Sabato 20 dicembre ore 20.30 – Domenica 21 dicembre ore 17:30
PAGLIACCI
Dramma in un prologo e due atti di
RUGGERO LEONCAVALLO
Prima esecuzione Teatro dal Verme di Milano il 21 maggio 1892
Direttore | Giancarlo Rizzi
Regia | Gianmaria Aliverta
Maestro del Coro | Francesco Costa
Coreografie | Filippo Stabile
Scene | Francesca Donati
Costumi | Matteo Corsi
Light designer | Andrea Rizzitelli
Nedda | nella commedia Colombina | soprano | Francesca Micarelli
Canio | nella commedia Pagliaccio | tenore | Achiles Machado
Tonio | nella commedia Taddeo | baritono | Marcello Rosiello
Beppe | nella commedia Arlecchino | tenore | Stefano Colucci
Silvio | contadino | baritono | Andrea Piazza
ORCHESTRA SINFONICA BRUTIA
CORO LIRICO SICILIANO
COMPAGNIA CREATE DANZA
Piccolo Coro di Voci Bianche del Teatro Rendano diretto da Maria Carmela ranieri
In collaborazione con MOEMA Academy di Cosenza
PRODUZIONE DEL TEATRO RENDANO
Nota della direzione artistica Chiara Giordano.

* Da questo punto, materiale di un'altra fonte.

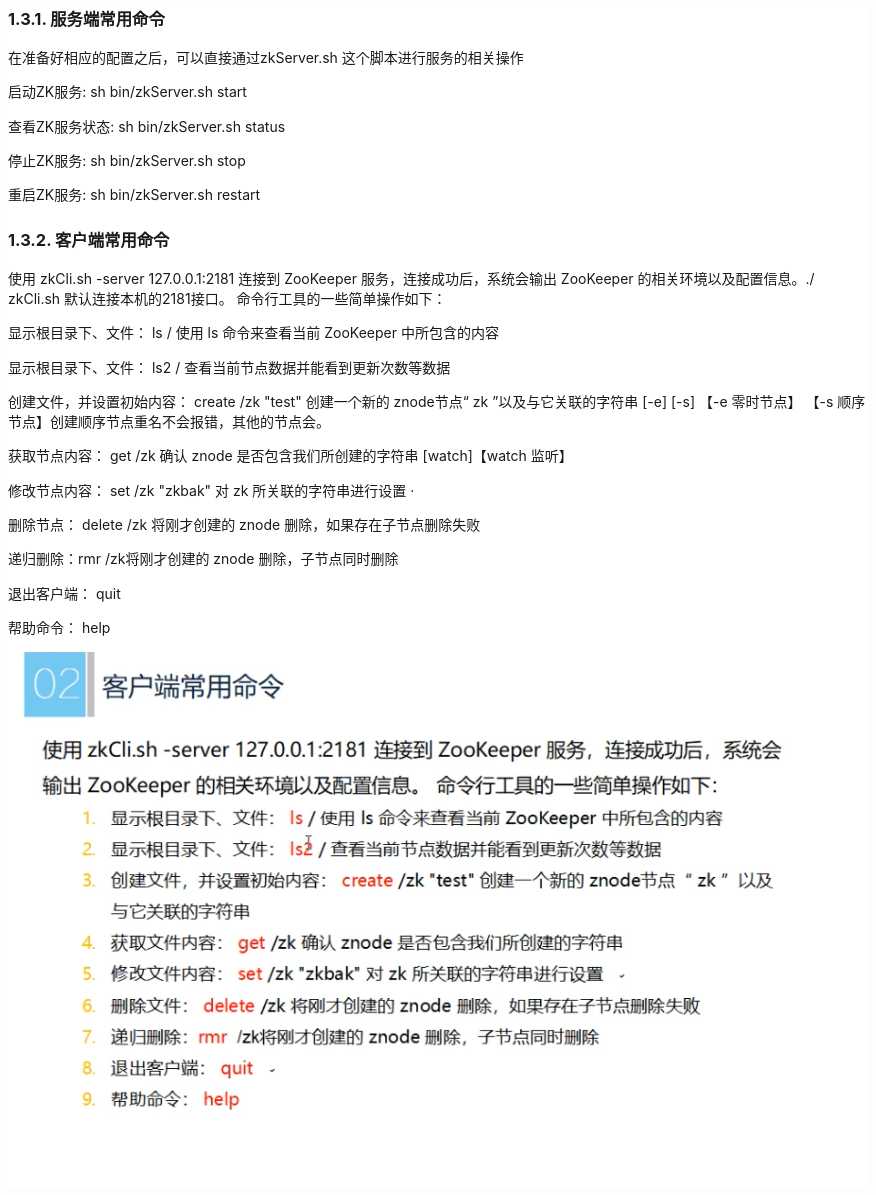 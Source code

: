 ### **1.3.1.**  服务端常用命令 

在准备好相应的配置之后，可以直接通过zkServer.sh 这个脚本进行服务的相关操作 

启动ZK服务:    sh bin/zkServer.sh start 

查看ZK服务状态: sh bin/zkServer.sh status

停止ZK服务:    sh bin/zkServer.sh stop

重启ZK服务:    sh bin/zkServer.sh restart 

### **1.3.2.**  客户端常用命令 

使用 zkCli.sh -server 127.0.0.1:2181 连接到 ZooKeeper 服务，连接成功后，系统会输出 ZooKeeper 的相关环境以及配置信息。./ zkCli.sh 默认连接本机的2181接口。 命令行工具的一些简单操作如下：

 

 显示根目录下、文件： ls / 使用 ls 命令来查看当前 ZooKeeper 中所包含的内容 

显示根目录下、文件： ls2 / 查看当前节点数据并能看到更新次数等数据 

创建文件，并设置初始内容： create /zk "test" 创建一个新的 znode节点“ zk ”以及与它关联的字符串 [-e] [-s] 【-e 零时节点】 【-s 顺序节点】创建顺序节点重名不会报错，其他的节点会。

获取节点内容： get /zk 确认 znode 是否包含我们所创建的字符串 [watch]【watch 监听】

修改节点内容： set /zk "zkbak" 对 zk 所关联的字符串进行设置 ·

删除节点： delete /zk 将刚才创建的 znode 删除，如果存在子节点删除失败 

递归删除：rmr  /zk将刚才创建的 znode 删除，子节点同时删除

退出客户端： quit 

帮助命令： help

![image-20200513210411346](image/10.Zookeeper/image-20200513210411346.png)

La scelta di produrre Pagliacci nella stagione 2025, come quella di produrre Carmen, discende dal complessivo progetto triennale che vede quale macrotema la relazione FEMMINILE – MASCHILE da angolazioni diverse; e per il primo anno il Focus è nella prospettiva del “femminile”, nella dimensione psichica e materica dell’amore, nelle sue diverse e dinamiche accezioni, in questo caso nel contesto diremmo “popolano e popolare”.
D’altra parte Pagliacci è un titolo molto eseguito e amato, direi anche fondamentale – ancorchè di breve durata – del repertorio operistico.
Ho scelto di non abbinare un’altra opera, come spesso accade, ad esempio associando Cavalleria Rusticana, perché ritengo che il mondo di Pagliacci abbia un impianto etico ed estetico proprio di forte portata, e dunque vada esperito nella sua precipua connotazione, in modo che possa essere occasione di specifica esperienza artistica e culturale, senza intersezioni con altri contesti operistici.
Ho condiviso con la regia l’esigenza di coniugare un impianto tradizionale con una chiave di lettura contemporanea e coerente al predetto macro tema triennale e focus 2025.
E lo sguardo visionario ma nel contempo attento e acuto del regista Gianmario Aliverta, ha trovato una cifra del tutto fedele al testo, del tutto puntuale rispetto alla musica, del tutto adeguata anche al tempo attuale, ma che riesce a travalicare il contesto temporale e geografico specifico e restituisce un’adesione potente alla tematica dell”omicidio d’onore” aprendo ad una riflessione anche più ampia e contemporanea. La soluzione teatrale soddisfa sia la portata spettacolistica che quella della riflessione valoriale.